Bruggeman v. Bruggeman, Unpublished Decision (11-22-2000)

CourtOhio Court of Appeals
DecidedNovember 22, 2000
DocketC.A. Case No. 18084, T.C. Case No. 99CR824.
StatusUnpublished

This text of Bruggeman v. Bruggeman, Unpublished Decision (11-22-2000) (Bruggeman v. Bruggeman, Unpublished Decision (11-22-2000)) is published on Counsel Stack Legal Research, covering Ohio Court of Appeals primary law. Counsel Stack provides free access to over 12 million legal documents including statutes, case law, regulations, and constitutions.

Bluebook
Bruggeman v. Bruggeman, Unpublished Decision (11-22-2000), (Ohio Ct. App. 2000).

Opinions

OPINION
Defendant, Gregory J. Bruggeman, appeals from a judgment decree of divorce terminating his marriage to Plaintiff, Margaret N. Bruggeman.

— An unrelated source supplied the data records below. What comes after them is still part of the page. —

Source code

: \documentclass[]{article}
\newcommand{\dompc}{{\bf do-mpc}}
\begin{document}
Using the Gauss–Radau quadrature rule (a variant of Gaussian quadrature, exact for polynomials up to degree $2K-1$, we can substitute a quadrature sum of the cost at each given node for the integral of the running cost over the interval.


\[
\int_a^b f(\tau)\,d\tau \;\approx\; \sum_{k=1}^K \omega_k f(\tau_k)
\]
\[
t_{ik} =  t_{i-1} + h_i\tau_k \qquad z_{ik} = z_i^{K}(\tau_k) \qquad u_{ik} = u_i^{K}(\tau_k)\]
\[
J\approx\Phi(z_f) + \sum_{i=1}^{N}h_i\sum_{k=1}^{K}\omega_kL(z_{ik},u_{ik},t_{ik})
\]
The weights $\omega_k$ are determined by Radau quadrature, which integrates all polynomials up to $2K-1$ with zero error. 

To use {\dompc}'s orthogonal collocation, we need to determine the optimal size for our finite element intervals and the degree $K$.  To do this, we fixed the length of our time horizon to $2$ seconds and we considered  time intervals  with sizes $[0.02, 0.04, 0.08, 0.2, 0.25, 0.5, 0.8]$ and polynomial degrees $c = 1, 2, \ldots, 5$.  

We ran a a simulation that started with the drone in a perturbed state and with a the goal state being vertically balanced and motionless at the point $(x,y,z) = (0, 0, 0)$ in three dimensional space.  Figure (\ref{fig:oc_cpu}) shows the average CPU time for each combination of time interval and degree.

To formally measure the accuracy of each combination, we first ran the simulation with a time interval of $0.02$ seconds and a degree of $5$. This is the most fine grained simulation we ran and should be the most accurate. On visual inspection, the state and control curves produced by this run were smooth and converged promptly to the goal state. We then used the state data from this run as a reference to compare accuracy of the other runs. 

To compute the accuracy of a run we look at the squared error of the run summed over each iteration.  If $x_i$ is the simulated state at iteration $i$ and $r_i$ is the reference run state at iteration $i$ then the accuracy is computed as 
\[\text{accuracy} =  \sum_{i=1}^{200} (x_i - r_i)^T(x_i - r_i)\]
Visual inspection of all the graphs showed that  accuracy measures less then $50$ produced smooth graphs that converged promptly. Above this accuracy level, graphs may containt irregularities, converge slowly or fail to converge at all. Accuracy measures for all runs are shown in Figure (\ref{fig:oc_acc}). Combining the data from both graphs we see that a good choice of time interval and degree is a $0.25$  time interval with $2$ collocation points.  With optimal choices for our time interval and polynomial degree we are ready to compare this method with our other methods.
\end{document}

Gregory1 and Margaret were married in 1987. Three children were born of the marriage. Margaret filed a complaint for divorce on May 5, 1999. Gregory filed an answer and counterclaim on June 1, 1999. The issues were heard by the court on November 5, 1999.

On November 15, 1999, the court entered a final judgment and decree of divorce. The court granted the divorce to both parties pursuant to R.C.3105.17(A)(9), finding that they had lived physically separate and apart for more than one year. Margaret was granted custody of the three minor children. Gregory was ordered to pay child support and spousal support. The court also imposed a sanction on Gregory's attorney, ordering him to pay a witness whom he'd subpoenaed to testify at the divorce hearing for wages the witness lost as a result.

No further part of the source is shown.